[Activity]: Answer with one number: the count of lines in this material that hold the word "kedvenc".

[Data records]:
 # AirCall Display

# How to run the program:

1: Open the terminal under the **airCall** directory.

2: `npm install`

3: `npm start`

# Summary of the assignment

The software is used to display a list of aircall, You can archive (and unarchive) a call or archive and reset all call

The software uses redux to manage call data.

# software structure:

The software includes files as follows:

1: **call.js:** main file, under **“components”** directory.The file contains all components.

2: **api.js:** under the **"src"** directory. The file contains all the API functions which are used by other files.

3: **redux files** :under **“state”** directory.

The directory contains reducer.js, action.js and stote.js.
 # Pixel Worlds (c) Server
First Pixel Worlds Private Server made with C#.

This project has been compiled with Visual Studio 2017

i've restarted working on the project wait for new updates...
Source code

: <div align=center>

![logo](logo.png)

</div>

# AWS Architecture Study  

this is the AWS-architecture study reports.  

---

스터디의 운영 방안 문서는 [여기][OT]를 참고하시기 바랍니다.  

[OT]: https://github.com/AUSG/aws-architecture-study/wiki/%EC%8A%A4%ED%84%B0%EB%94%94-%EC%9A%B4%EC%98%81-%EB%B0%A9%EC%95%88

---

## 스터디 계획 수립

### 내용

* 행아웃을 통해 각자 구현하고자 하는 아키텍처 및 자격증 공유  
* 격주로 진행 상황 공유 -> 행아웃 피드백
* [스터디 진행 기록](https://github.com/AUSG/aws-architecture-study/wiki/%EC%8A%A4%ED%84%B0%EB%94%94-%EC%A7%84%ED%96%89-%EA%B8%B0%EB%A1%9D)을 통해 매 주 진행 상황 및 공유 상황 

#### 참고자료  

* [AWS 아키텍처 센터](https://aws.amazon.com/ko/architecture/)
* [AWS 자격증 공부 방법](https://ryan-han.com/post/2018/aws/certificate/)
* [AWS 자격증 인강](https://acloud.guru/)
--
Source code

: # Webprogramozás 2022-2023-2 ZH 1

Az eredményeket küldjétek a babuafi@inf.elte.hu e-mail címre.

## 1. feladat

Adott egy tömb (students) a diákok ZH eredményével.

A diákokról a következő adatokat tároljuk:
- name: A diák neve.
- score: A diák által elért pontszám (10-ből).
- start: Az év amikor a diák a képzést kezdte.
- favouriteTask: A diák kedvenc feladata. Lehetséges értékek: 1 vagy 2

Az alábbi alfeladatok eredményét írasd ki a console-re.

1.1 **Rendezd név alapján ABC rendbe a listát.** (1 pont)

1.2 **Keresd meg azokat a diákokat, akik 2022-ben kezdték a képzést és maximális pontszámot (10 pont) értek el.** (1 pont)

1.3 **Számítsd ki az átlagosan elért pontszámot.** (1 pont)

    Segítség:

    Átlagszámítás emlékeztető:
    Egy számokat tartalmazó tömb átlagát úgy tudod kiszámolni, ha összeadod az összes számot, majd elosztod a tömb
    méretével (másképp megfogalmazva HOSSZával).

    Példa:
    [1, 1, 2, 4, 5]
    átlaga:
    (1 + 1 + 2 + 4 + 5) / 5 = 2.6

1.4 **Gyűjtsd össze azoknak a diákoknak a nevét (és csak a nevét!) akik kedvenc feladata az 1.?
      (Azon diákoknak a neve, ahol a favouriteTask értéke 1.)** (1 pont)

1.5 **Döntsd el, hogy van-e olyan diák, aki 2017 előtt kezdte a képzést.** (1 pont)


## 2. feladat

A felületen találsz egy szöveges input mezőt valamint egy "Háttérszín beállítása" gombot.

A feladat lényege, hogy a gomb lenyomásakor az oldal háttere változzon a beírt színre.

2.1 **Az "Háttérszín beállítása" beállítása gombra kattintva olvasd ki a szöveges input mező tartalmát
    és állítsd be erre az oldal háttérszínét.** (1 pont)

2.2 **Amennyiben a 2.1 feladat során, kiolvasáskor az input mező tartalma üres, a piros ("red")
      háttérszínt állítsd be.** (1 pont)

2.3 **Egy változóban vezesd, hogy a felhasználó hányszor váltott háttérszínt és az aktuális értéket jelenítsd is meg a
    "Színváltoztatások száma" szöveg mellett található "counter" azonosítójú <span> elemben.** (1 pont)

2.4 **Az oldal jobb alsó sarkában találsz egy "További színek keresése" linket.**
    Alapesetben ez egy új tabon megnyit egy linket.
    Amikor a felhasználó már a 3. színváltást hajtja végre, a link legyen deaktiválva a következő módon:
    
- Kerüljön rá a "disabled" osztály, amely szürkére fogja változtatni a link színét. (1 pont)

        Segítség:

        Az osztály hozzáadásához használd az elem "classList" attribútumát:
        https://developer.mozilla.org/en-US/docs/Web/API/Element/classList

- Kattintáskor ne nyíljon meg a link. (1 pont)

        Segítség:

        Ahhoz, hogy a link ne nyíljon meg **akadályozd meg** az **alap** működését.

[Response to the task]: 2